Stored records
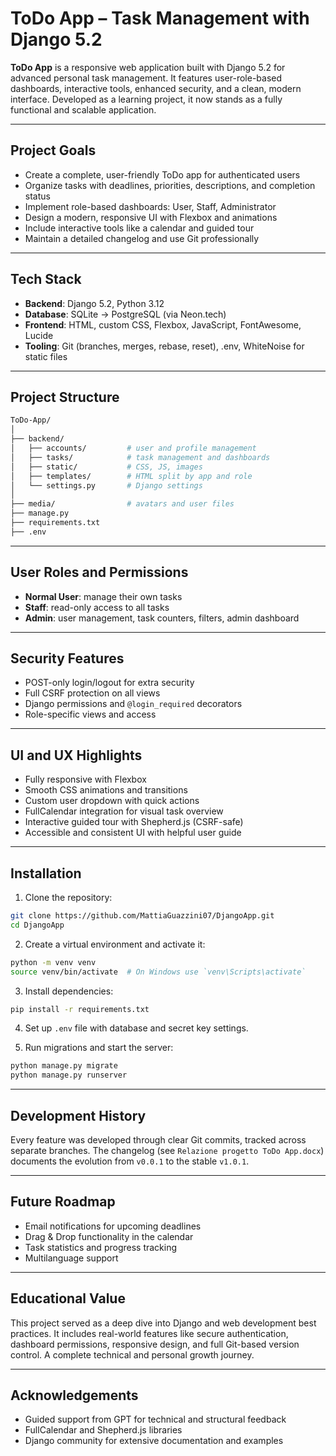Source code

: # ToDo App – Task Management with Django 5.2

**ToDo App** is a responsive web application built with Django 5.2 for advanced personal task management. It features user-role-based dashboards, interactive tools, enhanced security, and a clean, modern interface. Developed as a learning project, it now stands as a fully functional and scalable application.

---

## Project Goals

- Create a complete, user-friendly ToDo app for authenticated users
- Organize tasks with deadlines, priorities, descriptions, and completion status
- Implement role-based dashboards: User, Staff, Administrator
- Design a modern, responsive UI with Flexbox and animations
- Include interactive tools like a calendar and guided tour
- Maintain a detailed changelog and use Git professionally

---

## Tech Stack

- **Backend**: Django 5.2, Python 3.12
- **Database**: SQLite → PostgreSQL (via Neon.tech)
- **Frontend**: HTML, custom CSS, Flexbox, JavaScript, FontAwesome, Lucide
- **Tooling**: Git (branches, merges, rebase, reset), .env, WhiteNoise for static files

---

## Project Structure

```bash
ToDo-App/
│
├── backend/
│   ├── accounts/         # user and profile management
│   ├── tasks/            # task management and dashboards
│   ├── static/           # CSS, JS, images
│   ├── templates/        # HTML split by app and role
│   └── settings.py       # Django settings
│
├── media/                # avatars and user files
├── manage.py
├── requirements.txt
├── .env
```

---

## User Roles and Permissions

- **Normal User**: manage their own tasks
- **Staff**: read-only access to all tasks
- **Admin**: user management, task counters, filters, admin dashboard

---

## Security Features

- POST-only login/logout for extra security
- Full CSRF protection on all views
- Django permissions and `@login_required` decorators
- Role-specific views and access

---

## UI and UX Highlights

- Fully responsive with Flexbox
- Smooth CSS animations and transitions
- Custom user dropdown with quick actions
- FullCalendar integration for visual task overview
- Interactive guided tour with Shepherd.js (CSRF-safe)
- Accessible and consistent UI with helpful user guide

---

## Installation

1. Clone the repository:
```bash
git clone https://github.com/MattiaGuazzini07/DjangoApp.git
cd DjangoApp
```

2. Create a virtual environment and activate it:
```bash
python -m venv venv
source venv/bin/activate  # On Windows use `venv\Scripts\activate`
```

3. Install dependencies:
```bash
pip install -r requirements.txt
```

4. Set up `.env` file with database and secret key settings.

5. Run migrations and start the server:
```bash
python manage.py migrate
python manage.py runserver
```

---

## Development History

Every feature was developed through clear Git commits, tracked across separate branches. The changelog (see `Relazione progetto ToDo App.docx`) documents the evolution from `v0.0.1` to the stable `v1.0.1`.

---


## Future Roadmap

- Email notifications for upcoming deadlines
- Drag & Drop functionality in the calendar
- Task statistics and progress tracking
- Multilanguage support

---

## Educational Value

This project served as a deep dive into Django and web development best practices. It includes real-world features like secure authentication, dashboard permissions, responsive design, and full Git-based version control. A complete technical and personal growth journey.

---

## Acknowledgements

- Guided support from GPT for technical and structural feedback
- FullCalendar and Shepherd.js libraries
- Django community for extensive documentation and examples
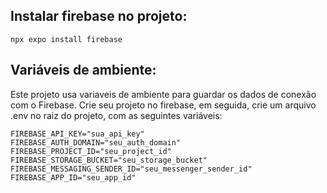 ## Instalar firebase no projeto:

```
npx expo install firebase
```

## Variáveis de ambiente:

Este projeto usa variaveis de ambiente para guardar os dados de conexão com o Firebase. Crie seu projeto no firebase, em seguida, crie um arquivo .env no raiz do projeto, com as seguintes variáveis:

```
FIREBASE_API_KEY="sua_api_key"
FIREBASE_AUTH_DOMAIN="seu_auth_domain"
FIREBASE_PROJECT_ID="seu_project_id"
FIREBASE_STORAGE_BUCKET="seu_storage_bucket"
FIREBASE_MESSAGING_SENDER_ID="seu_messenger_sender_id"
FIREBASE_APP_ID="seu_app_id"

```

Brief - Tally the lines in the data that contain the string "modern". Report only the total.

Exercise result - 2